■ Exercise brief
Only certain lines below are wanted: those starting at the line containing "The solution came" and ending at the line containing "giving $16$ candidates up", both included, each retyped exactly.

Pictures paired with source code
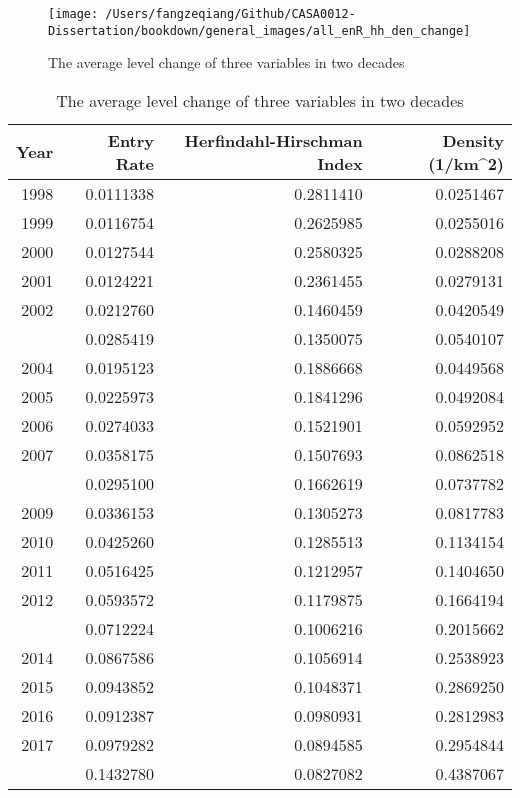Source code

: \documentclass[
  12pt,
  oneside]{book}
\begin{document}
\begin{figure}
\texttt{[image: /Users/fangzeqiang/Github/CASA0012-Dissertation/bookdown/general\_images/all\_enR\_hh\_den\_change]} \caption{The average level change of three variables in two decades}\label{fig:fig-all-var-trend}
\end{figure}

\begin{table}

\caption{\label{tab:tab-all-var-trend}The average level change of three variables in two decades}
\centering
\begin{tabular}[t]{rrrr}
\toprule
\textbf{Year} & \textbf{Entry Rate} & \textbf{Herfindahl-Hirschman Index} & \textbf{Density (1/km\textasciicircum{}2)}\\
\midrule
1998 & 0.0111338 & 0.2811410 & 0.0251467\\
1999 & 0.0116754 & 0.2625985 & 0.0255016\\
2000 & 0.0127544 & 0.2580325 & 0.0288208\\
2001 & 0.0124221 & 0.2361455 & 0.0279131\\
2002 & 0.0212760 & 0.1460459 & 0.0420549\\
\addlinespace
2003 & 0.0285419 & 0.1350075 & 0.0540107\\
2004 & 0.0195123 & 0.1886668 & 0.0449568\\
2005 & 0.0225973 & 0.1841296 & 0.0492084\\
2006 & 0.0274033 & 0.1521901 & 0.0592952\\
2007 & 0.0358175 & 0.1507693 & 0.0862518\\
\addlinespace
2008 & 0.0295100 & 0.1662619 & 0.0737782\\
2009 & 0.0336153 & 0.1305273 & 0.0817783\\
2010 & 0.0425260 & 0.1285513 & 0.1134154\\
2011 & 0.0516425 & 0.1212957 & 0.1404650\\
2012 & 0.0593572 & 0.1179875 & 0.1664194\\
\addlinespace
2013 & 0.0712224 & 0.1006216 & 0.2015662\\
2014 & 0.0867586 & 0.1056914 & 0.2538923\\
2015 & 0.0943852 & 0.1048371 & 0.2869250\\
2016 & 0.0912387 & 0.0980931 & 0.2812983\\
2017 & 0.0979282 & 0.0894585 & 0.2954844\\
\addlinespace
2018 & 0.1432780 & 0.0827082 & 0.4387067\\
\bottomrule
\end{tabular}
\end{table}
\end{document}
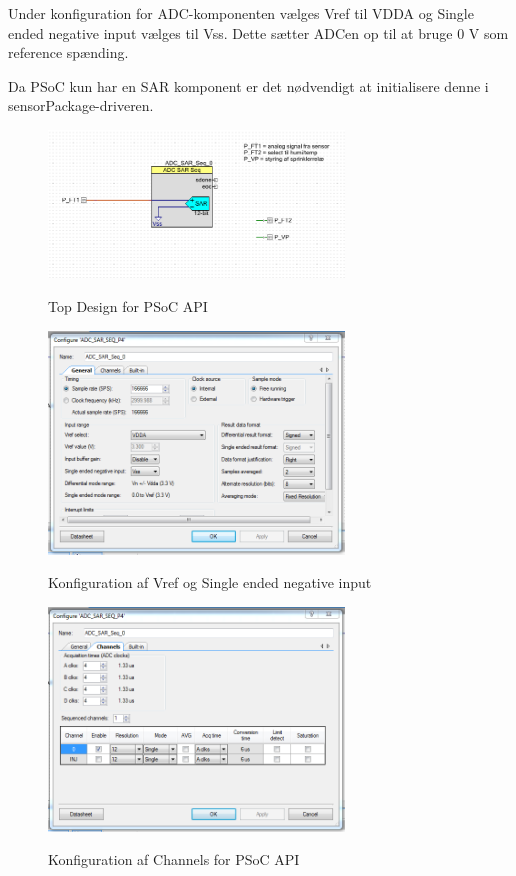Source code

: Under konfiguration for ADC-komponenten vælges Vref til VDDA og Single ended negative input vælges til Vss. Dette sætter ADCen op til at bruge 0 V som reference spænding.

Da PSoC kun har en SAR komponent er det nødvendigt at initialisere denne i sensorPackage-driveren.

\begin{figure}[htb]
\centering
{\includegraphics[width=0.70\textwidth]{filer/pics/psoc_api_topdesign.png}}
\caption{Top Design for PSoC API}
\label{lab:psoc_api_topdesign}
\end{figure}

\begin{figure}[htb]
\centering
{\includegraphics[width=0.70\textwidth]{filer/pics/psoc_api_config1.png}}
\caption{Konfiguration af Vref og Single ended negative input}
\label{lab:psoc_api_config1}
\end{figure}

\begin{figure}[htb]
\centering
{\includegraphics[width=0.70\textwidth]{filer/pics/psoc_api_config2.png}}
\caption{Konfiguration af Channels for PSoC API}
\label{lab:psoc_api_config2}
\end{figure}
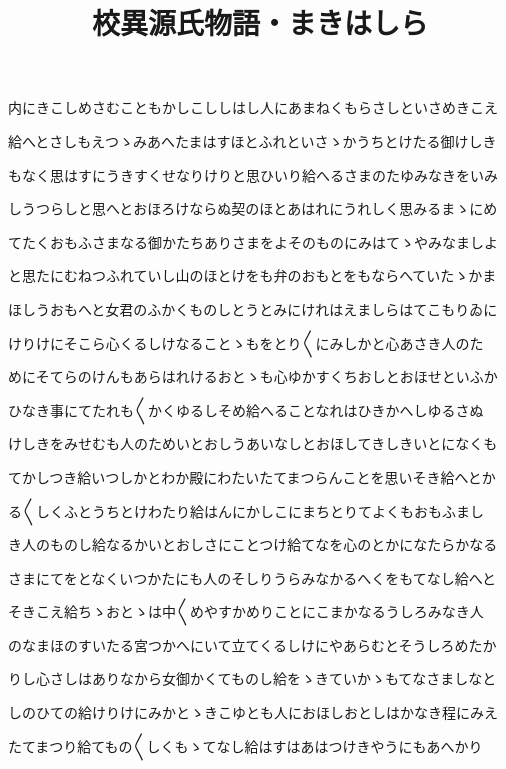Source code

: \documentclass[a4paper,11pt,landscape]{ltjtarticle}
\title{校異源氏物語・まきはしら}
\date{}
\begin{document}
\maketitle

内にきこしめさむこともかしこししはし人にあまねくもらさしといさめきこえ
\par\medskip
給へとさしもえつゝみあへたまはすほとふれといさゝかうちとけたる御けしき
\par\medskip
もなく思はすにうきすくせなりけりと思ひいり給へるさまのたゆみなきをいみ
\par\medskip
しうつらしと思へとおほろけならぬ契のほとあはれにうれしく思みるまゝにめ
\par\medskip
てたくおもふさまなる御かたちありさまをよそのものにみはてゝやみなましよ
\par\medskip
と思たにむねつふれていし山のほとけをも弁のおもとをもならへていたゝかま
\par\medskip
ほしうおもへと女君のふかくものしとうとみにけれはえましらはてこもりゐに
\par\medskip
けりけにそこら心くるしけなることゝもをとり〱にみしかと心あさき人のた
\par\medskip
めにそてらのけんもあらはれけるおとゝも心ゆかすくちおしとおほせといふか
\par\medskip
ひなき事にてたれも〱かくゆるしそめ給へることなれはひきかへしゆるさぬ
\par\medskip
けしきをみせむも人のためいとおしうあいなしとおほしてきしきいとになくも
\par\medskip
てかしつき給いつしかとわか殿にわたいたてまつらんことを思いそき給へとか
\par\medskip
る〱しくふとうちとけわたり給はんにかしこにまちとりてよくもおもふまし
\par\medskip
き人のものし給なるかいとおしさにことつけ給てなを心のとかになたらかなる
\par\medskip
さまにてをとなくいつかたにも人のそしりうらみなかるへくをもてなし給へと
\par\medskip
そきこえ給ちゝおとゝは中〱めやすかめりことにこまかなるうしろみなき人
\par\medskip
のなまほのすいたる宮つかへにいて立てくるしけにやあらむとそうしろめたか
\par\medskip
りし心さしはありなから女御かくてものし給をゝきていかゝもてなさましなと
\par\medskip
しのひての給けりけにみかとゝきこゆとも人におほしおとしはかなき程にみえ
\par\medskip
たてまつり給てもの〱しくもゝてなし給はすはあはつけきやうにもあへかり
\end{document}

---

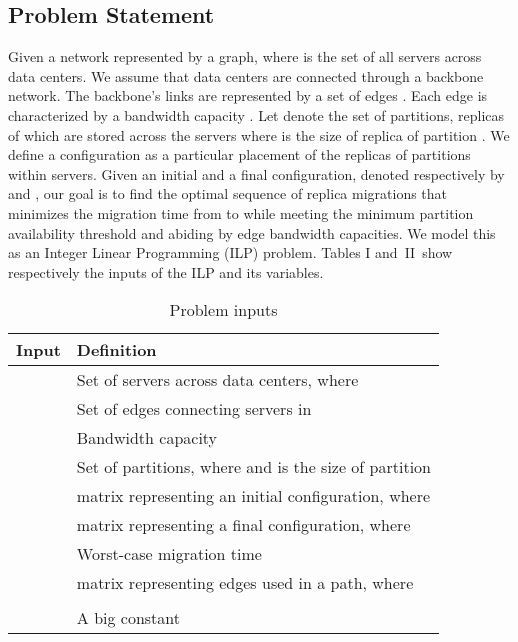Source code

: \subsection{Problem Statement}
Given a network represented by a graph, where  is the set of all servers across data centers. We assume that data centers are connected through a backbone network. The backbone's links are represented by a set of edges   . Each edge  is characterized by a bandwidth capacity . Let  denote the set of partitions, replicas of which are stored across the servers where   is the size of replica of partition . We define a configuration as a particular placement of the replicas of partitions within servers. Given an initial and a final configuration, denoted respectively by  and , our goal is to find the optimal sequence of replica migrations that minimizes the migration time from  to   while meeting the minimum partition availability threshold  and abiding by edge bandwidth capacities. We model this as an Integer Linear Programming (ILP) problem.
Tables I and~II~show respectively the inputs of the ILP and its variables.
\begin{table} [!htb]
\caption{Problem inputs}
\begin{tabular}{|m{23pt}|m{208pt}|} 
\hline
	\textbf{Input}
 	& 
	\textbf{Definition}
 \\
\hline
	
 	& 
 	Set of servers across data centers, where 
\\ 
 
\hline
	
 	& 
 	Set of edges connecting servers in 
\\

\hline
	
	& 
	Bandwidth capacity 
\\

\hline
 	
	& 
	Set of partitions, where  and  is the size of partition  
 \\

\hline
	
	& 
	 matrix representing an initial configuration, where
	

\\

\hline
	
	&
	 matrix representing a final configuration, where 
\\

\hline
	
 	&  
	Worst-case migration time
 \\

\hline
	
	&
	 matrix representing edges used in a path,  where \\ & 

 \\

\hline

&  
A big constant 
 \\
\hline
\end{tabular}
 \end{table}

---

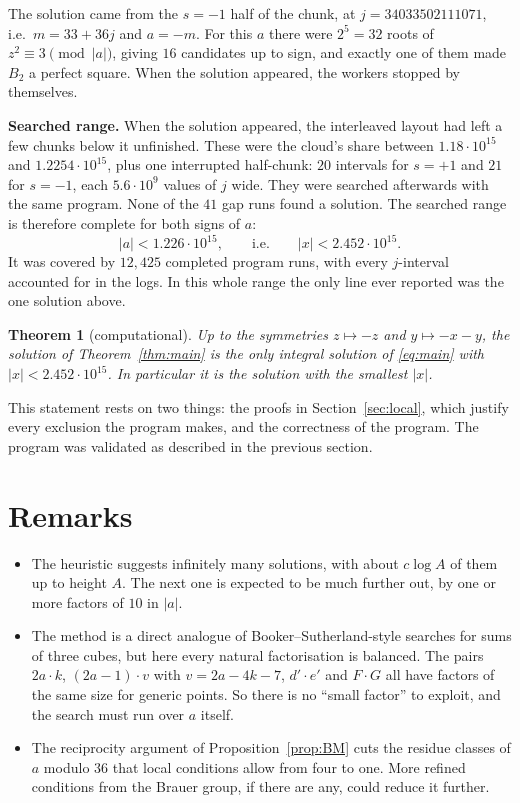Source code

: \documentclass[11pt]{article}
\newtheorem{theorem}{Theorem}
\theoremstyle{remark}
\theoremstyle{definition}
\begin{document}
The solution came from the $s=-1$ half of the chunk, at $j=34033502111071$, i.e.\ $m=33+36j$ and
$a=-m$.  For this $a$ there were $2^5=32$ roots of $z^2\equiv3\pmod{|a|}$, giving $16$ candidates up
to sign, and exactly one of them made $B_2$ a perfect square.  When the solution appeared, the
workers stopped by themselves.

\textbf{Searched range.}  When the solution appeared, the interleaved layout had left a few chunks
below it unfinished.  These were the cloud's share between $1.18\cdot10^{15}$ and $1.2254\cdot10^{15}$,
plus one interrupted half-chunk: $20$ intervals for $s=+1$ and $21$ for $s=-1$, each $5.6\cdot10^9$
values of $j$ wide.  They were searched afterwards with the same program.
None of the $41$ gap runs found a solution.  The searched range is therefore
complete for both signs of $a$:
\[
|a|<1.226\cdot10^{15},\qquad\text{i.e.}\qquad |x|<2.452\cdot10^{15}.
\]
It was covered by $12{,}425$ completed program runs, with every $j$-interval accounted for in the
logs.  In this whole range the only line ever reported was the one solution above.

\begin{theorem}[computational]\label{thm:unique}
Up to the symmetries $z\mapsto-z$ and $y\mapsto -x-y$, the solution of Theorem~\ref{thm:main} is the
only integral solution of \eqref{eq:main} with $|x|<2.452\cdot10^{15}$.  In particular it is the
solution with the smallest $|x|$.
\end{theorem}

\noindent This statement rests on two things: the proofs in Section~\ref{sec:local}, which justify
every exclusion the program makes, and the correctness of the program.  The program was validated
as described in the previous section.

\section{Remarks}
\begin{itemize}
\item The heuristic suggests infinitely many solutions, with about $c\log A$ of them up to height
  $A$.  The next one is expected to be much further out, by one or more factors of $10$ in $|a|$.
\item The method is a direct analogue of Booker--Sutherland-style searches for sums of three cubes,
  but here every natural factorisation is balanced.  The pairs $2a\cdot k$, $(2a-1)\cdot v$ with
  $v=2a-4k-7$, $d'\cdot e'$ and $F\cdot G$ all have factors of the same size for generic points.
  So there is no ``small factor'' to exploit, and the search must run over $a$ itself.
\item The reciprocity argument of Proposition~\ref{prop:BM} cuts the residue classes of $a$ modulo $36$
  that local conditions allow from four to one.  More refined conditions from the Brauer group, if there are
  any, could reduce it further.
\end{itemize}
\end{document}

■ Task output
The solution came from the $s=-1$ half of the chunk, at $j=34033502111071$, i.e.\ $m=33+36j$ and
$a=-m$.  For this $a$ there were $2^5=32$ roots of $z^2\equiv3\pmod{|a|}$, giving $16$ candidates up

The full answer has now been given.